Não estou minimamente preocupado com essas críticas. Quaisquer que fossem as conclusões do relatório, a oposição iria sempre dizer que era um frete ao PS. Inicialmente, não era claro que iria ser o PS a escrever o relatório. Alguns deputados quiseram que o relatório falasse de incompetência, que fizesse um juízo político sobre o que aconteceu no Ministério das Infra-Estruturas; isso é tornar um relatório que deve ser factual numa arma de arremesso política.
Sobre o episódio do Ministério das Infraestruturas e que o primeiro-ministro não tivesse aceitado o pedido de demissão de João Galamba?
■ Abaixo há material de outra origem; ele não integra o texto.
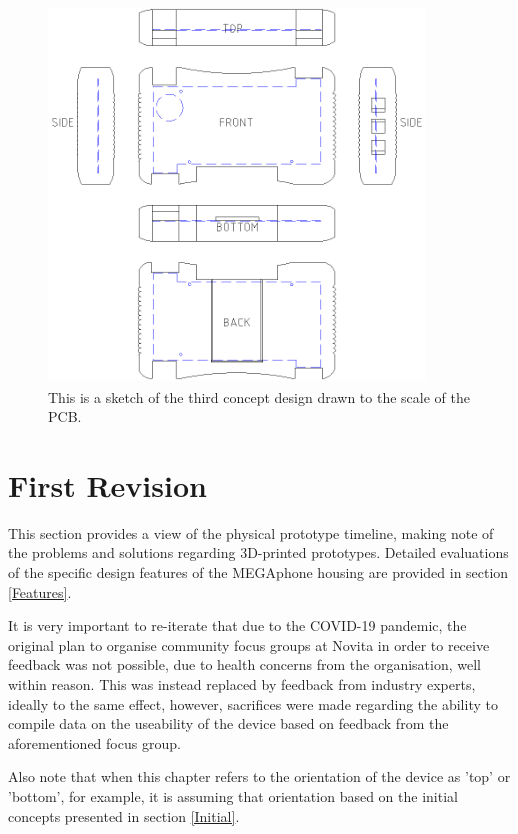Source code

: \begin{figure} [h]
\centering
\includegraphics[width=10cm,height=10cm,keepaspectratio]{Figures/design3_sketch.png}
\caption{This is a sketch of the third concept design drawn to the scale of the PCB.}
\label{fig:Design_3}
\end{figure}

\section{First Revision} \label{First Revision}

This section provides a view of the physical prototype timeline, making note of the problems and solutions regarding 3D-printed prototypes.
Detailed evaluations of the specific design features of the MEGAphone housing are provided in section \ref{Features}.

It is very important to re-iterate that due to the COVID-19 pandemic, the original plan to organise community focus groups at Novita \cite{novita} in order to receive feedback was not possible, due to health concerns from the organisation, well within reason.
This was instead replaced by feedback from industry experts, ideally to the same effect, however, sacrifices were made regarding the ability to compile data on the useability of the device based on feedback from the aforementioned focus group.

Also note that when this chapter refers to the orientation of the device as 'top' or 'bottom', for example, it is assuming that orientation based on the initial concepts presented in section \ref{Initial}.

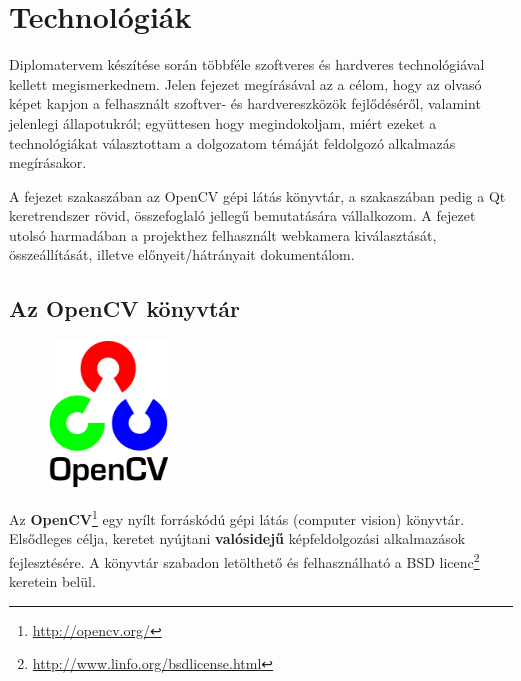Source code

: \chapter{Technológiák}\label{sect:technologia}

Diplomatervem készítése során többféle szoftveres és hardveres technológiával kellett megismerkednem. Jelen fejezet megírásával az a célom, hogy az olvasó képet kapjon a felhasznált szoftver- és hardvereszközök fejlődéséről, valamint jelenlegi állapotukról; együttesen hogy megindokoljam, miért ezeket a technológiákat választottam a dolgozatom témáját feldolgozó alkalmazás megírásakor.

\bigskip

A fejezet  szakaszában az OpenCV gépi látás könyvtár, a  szakaszában pedig a Qt keretrendszer rövid, összefoglaló jellegű bemutatására vállalkozom. A fejezet utolsó harmadában a projekthez felhasznált webkamera kiválasztását, összeállítását, illetve előnyeit/hátrányait dokumentálom. 

\section{Az OpenCV könyvtár}\label{sect:opencv}

\begin{figure}
  \vspace{-20pt}
  \begin{center}
    \includegraphics[width=0.28\textwidth]{figures/opencv_logo.png}
  \end{center}
  \vspace{-30pt}
\end{figure}

Az \textbf{OpenCV}\footnote{\url{http://opencv.org/}} egy nyílt forráskódú gépi látás (computer vision) könyvtár. Elsődleges célja, keretet nyújtani \textbf{valósidejű} képfeldolgozási alkalmazások fejlesztésére. A könyvtár szabadon letölthető és felhasználható a BSD licenc\footnote{\url{http://www.linfo.org/bsdlicense.html}} keretein belül. \cite{opencv_wiki}

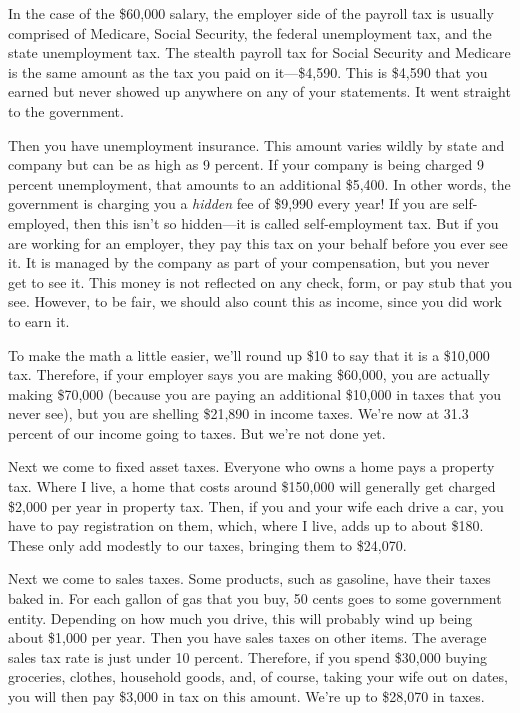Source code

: In the case of the \$60,000 salary, the employer side of the payroll tax
is usually comprised of Medicare, Social Security, the federal
unemployment tax, and the state unemployment tax. The stealth payroll tax for
Social Security and Medicare is the same amount as the tax you paid on
it---\$4,590. This is \$4,590 that you earned but never showed up
anywhere on any of your statements. It went straight to the government.

Then you have unemployment insurance. This amount varies wildly by
state and company but can be as high as 9 percent. If your company is
being charged 9 percent unemployment, that amounts to an additional
\$5,400. In other words, the government is charging you a
\textit{hidden} fee of \$9,990 every year!  If you are self-employed,
then this isn't so hidden---it is called
self-employment tax.  But if you are working for an employer, they pay
this tax on your behalf before you ever see it.  It is managed by the company as part
of your compensation, but you never get to see it.  This 
money is not reflected on any check, form, or pay stub that you
see. However, to be fair, we should also count this as income, since you did work to earn it.

To make the math a little easier, we’ll round up \$10 to say that it is
a \$10,000 tax. Therefore, if your employer says you are making
\$60,000, you are actually making \$70,000 (because you are paying an additional
\$10,000 in taxes that you never see), but you are shelling \$21,890
in income taxes. We’re now at 31.3 percent of our income going to taxes. But
we’re not done yet.

Next we come to fixed asset taxes. Everyone who owns a home pays a
property tax. Where I live, a  home that costs around \$150,000 will generally get
charged \$2,000 per year in property tax. Then, if you and your wife
each drive a car, you have to pay registration on them, which, where I
live, adds up to about \$180. These only add modestly to our taxes,
bringing them to \$24,070.

Next we come to sales taxes. Some products, such as gasoline, have their
taxes baked in. For each gallon of gas that you buy, 50 cents goes to
some government entity. Depending on how much you drive, this will probably 
wind up being about \$1,000 per year. Then you have sales taxes on
other items. The average sales tax rate is just under 10 percent.
Therefore, if you spend \$30,000 buying groceries, clothes, household goods, and, of
course, taking your wife out on dates, you will then
pay \$3,000 in tax on this amount.  We’re up to \$28,070 in taxes. 

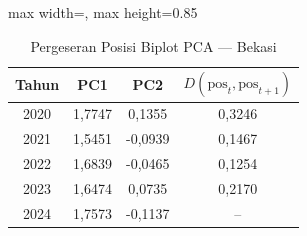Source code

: \begin{table}[H]
\centering
\caption{Pergeseran Posisi Biplot PCA --- Bekasi} \label{tab:appjarak_pca_skor_bekasi}
\begin{adjustbox}{max width=\textwidth, max height=0.85\textheight}
\begin{tabular}{|c|c|c|c|}
\hline
\textbf{Tahun} & \textbf{PC1} & \textbf{PC2} & \textbf{$D(\text{pos}_t, \text{pos}_{t+1})$} \\
\hline
2020 & 1,7747 & 0,1355 & 0,3246 \\
2021 & 1,5451 & -0,0939 & 0,1467 \\
2022 & 1,6839 & -0,0465 & 0,1254 \\
2023 & 1,6474 & 0,0735 & 0,2170 \\
2024 & 1,7573 & -0,1137 & -- \\
\hline
\end{tabular}
\end{adjustbox}
\end{table}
Não, não me surpreendeu, na medida em que o adjunto Frederico Pinheiro terá, alegadamente, sonegado informação. Quando admitiu ter essa informação, demorou a entregá-la e o ministro decidiu demiti-lo. Isso não deveria ser, em si, algo do outro mundo. Ele reagiu da maneira como alegadamente reagiu. Perante isso, mandaram ir buscar o computador. Não vejo o que o ministro podia ter feito diferente. Não demitia o Frederico Pinheiro? Não ia buscar o computador? O ministro agiu adequadamente e, perante alguém que age adequadamente, não vejo motivos para haver demissão.
Por tudo o que aconteceu, e tendo até apresentado a demissão, não acha que é um ministro fragilizado?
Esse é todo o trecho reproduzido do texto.